We need only look at recent events, like the death of Osama bin Laden or the thwarting of two bombs aimed at New York City synagogues, to realize that the men and women in uniform—and others not in uniform—are constantly going above and beyond to watch over us and keep terrorism at bay.
But in the American Jewish community, that is not always enough. Throughout history, our Jewish community centers, schools and places of worship have been the targets of violent extremism, and even with the watchful eye of our government there is no sign of that abating. In fact, just days after bin Laden’s killing, al-Qaeda in Yemen called for retaliatory attacks against Jewish targets.
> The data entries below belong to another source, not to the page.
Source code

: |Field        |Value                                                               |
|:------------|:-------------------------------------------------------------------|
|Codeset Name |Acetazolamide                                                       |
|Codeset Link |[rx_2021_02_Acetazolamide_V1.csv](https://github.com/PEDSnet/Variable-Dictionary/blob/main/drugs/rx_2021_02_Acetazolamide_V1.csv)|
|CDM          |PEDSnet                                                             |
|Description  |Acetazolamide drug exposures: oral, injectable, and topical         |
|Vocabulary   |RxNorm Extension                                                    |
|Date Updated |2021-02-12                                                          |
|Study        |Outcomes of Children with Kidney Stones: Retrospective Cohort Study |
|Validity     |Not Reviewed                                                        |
In today’s security atmosphere, we in the Jewish community must heighten our awareness and be increasingly alert at all times. The Department of Homeland Security approached The Jewish Federations of North America and the Secure Community Network (SCN), an initiative funded by The Jewish Federations, to address the threat of terrorism together because of our role connecting Jewish communities and organizations across the country.
It was the first time that the governmental security agency teamed up with a faith-based community to advance its “If You See Something, Say Something” campaign. The program, which engages the public in identifying and reporting indicators of terrorism, crime and other threats, includes customized posters, announcements and alerts for the U.S. Jewish community.
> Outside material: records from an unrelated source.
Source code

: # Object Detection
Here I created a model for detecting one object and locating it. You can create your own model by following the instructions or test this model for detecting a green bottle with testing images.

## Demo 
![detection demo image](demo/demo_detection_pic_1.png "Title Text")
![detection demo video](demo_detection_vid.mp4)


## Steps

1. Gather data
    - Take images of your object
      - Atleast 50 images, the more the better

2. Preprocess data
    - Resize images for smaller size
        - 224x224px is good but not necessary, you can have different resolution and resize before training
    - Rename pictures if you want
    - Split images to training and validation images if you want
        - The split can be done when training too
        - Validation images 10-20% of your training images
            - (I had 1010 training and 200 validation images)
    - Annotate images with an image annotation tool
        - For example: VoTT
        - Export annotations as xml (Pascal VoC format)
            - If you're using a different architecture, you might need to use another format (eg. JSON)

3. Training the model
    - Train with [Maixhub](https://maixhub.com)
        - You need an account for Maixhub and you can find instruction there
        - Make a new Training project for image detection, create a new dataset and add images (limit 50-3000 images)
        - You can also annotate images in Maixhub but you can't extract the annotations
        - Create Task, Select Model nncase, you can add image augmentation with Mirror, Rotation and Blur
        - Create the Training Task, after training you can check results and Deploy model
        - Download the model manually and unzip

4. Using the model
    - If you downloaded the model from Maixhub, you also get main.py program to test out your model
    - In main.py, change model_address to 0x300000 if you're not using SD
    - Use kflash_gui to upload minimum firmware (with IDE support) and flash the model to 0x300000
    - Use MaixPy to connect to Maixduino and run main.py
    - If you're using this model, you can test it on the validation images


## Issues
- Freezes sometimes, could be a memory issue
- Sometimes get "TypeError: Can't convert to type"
To kick off the joint initiative, leaders from nearly every major U.S. Jewish organization were on hand when Department of Homeland Security Secretary Janet Napolitano made the announcement in the historic Roosevelt Room of the White House, just steps away from the Oval Office. This universal cooperation will be the key to the program’s success because our security will require the whole community’s involvement.
Napolitano spent nearly an hour detailing the plans to promote security within the Jewish community. The biggest take-away from the meeting is that communication is the first line of defense when it comes to our security.
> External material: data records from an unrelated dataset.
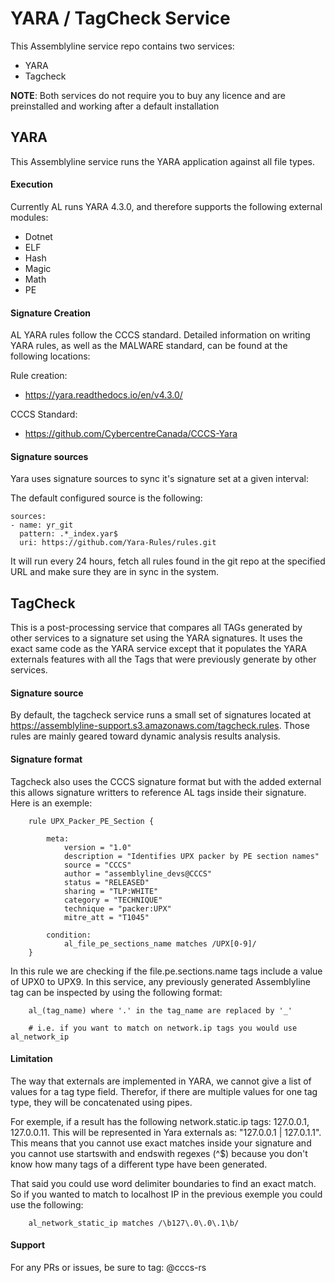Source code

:# YARA / TagCheck Service

This Assemblyline service repo contains two services:

* YARA
* Tagcheck


**NOTE**: Both services do not require you to buy any licence and are preinstalled and working after a default installation

## YARA

This Assemblyline service runs the YARA application against all file types.

#### Execution

Currently AL runs YARA 4.3.0, and therefore supports the following external modules:

* Dotnet
* ELF
* Hash
* Magic
* Math
* PE

#### Signature Creation

 AL YARA rules follow the CCCS standard. Detailed information on writing YARA rules, as well as the MALWARE standard, can be found at the following locations:

 Rule creation:

 * https://yara.readthedocs.io/en/v4.3.0/

 CCCS Standard:

 * https://github.com/CybercentreCanada/CCCS-Yara

#### Signature sources

Yara uses signature sources to sync it's signature set at a given interval:

The default configured source is the following:

    sources:
    - name: yr_git
      pattern: .*_index.yar$
      uri: https://github.com/Yara-Rules/rules.git

It will run every 24 hours, fetch all rules found in the git repo at the specified URL and make sure they are in sync in the system.

## TagCheck

This is a post-processing service that compares all TAGs generated by other services to a signature set using the YARA signatures. It uses the exact same code as the YARA service except that it populates the YARA externals features with all the Tags that were previously generate by other services.

#### Signature source

By default, the tagcheck service runs a small set of signatures located at https://assemblyline-support.s3.amazonaws.com/tagcheck.rules. Those rules are mainly geared toward dynamic analysis results analysis.

#### Signature format

Tagcheck also uses the CCCS signature format but with the added external this allows signature writters to reference AL tags inside their signature. Here is an exemple:

        rule UPX_Packer_PE_Section {

            meta:
                version = "1.0"
                description = "Identifies UPX packer by PE section names"
                source = "CCCS"
                author = "assemblyline_devs@CCCS"
                status = "RELEASED"
                sharing = "TLP:WHITE"
                category = "TECHNIQUE"
                technique = "packer:UPX"
                mitre_att = "T1045"

            condition:
                al_file_pe_sections_name matches /UPX[0-9]/
        }

In this rule we are checking if the file.pe.sections.name tags include a value of UPX0 to UPX9. In this service, any previously generated Assemblyline tag can be inspected by using the following format:

        al_(tag_name) where '.' in the tag_name are replaced by '_'

        # i.e. if you want to match on network.ip tags you would use al_network_ip

#### Limitation

The way that externals are implemented in YARA, we cannot give a list of values for a tag type field. Therefor, if there are multiple values for one tag type, they will be concatenated using pipes.

For exemple, if a result has the following network.static.ip tags: 127.0.0.1, 127.0.0.11. This will be represented in Yara externals as: "127.0.0.1 | 127.0.1.1". This means that you cannot use exact matches inside your signature and you cannot use startswith and endswith regexes (^$) because you don't know how many tags of a different type have been generated.

That said you could use word delimiter boundaries to find an exact match. So if you wanted to match to localhost IP in the previous exemple you could use the following:

        al_network_static_ip matches /\b127\.0\.0\.1\b/

#### Support
For any PRs or issues, be sure to tag: @cccs-rs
As we approach the 10th anniversary of the Sept. 11 attacks and reflect on the fifth anniversary of the Seattle Jewish Federation shootings, we mourn those who have fallen victim to horrific acts of terrorism. Despite our best efforts to counter those who wish us harm, it is nearly impossible to ensure stability in a world that is constantly evolving.
Threats to our safety remain elevated, and as a people we must stay vested in our own well-being. If we empower ourselves with the knowledge necessary to keep our communities safe, we can all play a role in fighting terrorism and creating a more secure environment across the American Jewish community.
(Jerry Silverman is the president and CEO of The Jewish Federations of North America.)